- Your assignment: Output the material exactly, with every line intact.
Top of Materials provided
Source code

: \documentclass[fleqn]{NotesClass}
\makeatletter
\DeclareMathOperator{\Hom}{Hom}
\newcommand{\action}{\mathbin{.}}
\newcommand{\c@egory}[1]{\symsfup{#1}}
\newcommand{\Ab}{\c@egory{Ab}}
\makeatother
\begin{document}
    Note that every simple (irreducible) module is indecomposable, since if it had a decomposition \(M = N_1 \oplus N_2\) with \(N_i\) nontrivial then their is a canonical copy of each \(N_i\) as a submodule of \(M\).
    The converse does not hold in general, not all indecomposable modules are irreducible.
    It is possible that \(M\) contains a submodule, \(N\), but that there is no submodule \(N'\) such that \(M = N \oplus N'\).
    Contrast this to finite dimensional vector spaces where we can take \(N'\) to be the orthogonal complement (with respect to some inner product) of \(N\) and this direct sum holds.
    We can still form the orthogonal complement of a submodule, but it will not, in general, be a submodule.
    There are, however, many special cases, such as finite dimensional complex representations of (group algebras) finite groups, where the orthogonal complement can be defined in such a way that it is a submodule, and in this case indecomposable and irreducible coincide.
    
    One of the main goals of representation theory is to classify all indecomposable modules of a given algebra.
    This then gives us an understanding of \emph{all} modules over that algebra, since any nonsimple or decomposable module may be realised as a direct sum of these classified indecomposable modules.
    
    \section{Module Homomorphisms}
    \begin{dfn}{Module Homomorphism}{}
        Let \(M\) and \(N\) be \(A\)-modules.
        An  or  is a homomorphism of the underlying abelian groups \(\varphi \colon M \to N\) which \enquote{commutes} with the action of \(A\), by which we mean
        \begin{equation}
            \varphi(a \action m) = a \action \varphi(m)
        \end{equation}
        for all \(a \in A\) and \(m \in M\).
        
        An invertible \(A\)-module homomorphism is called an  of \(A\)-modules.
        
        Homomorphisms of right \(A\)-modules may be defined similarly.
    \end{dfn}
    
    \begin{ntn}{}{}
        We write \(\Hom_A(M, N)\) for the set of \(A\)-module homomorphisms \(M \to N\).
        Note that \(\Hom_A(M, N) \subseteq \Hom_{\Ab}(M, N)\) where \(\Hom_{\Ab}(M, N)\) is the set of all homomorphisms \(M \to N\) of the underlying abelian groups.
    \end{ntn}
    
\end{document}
Bottom of Materials provided
- Response below:
Source code

: \documentclass[fleqn]{NotesClass}
\makeatletter
\DeclareMathOperator{\Hom}{Hom}
\newcommand{\action}{\mathbin{.}}
\newcommand{\c@egory}[1]{\symsfup{#1}}
\newcommand{\Ab}{\c@egory{Ab}}
\makeatother
\begin{document}
    Note that every simple (irreducible) module is indecomposable, since if it had a decomposition \(M = N_1 \oplus N_2\) with \(N_i\) nontrivial then their is a canonical copy of each \(N_i\) as a submodule of \(M\).
    The converse does not hold in general, not all indecomposable modules are irreducible.
    It is possible that \(M\) contains a submodule, \(N\), but that there is no submodule \(N'\) such that \(M = N \oplus N'\).
    Contrast this to finite dimensional vector spaces where we can take \(N'\) to be the orthogonal complement (with respect to some inner product) of \(N\) and this direct sum holds.
    We can still form the orthogonal complement of a submodule, but it will not, in general, be a submodule.
    There are, however, many special cases, such as finite dimensional complex representations of (group algebras) finite groups, where the orthogonal complement can be defined in such a way that it is a submodule, and in this case indecomposable and irreducible coincide.
    
    One of the main goals of representation theory is to classify all indecomposable modules of a given algebra.
    This then gives us an understanding of \emph{all} modules over that algebra, since any nonsimple or decomposable module may be realised as a direct sum of these classified indecomposable modules.
    
    \section{Module Homomorphisms}
    \begin{dfn}{Module Homomorphism}{}
        Let \(M\) and \(N\) be \(A\)-modules.
        An  or  is a homomorphism of the underlying abelian groups \(\varphi \colon M \to N\) which \enquote{commutes} with the action of \(A\), by which we mean
        \begin{equation}
            \varphi(a \action m) = a \action \varphi(m)
        \end{equation}
        for all \(a \in A\) and \(m \in M\).
        
        An invertible \(A\)-module homomorphism is called an  of \(A\)-modules.
        
        Homomorphisms of right \(A\)-modules may be defined similarly.
    \end{dfn}
    
    \begin{ntn}{}{}
        We write \(\Hom_A(M, N)\) for the set of \(A\)-module homomorphisms \(M \to N\).
        Note that \(\Hom_A(M, N) \subseteq \Hom_{\Ab}(M, N)\) where \(\Hom_{\Ab}(M, N)\) is the set of all homomorphisms \(M \to N\) of the underlying abelian groups.
    \end{ntn}
    
\end{document}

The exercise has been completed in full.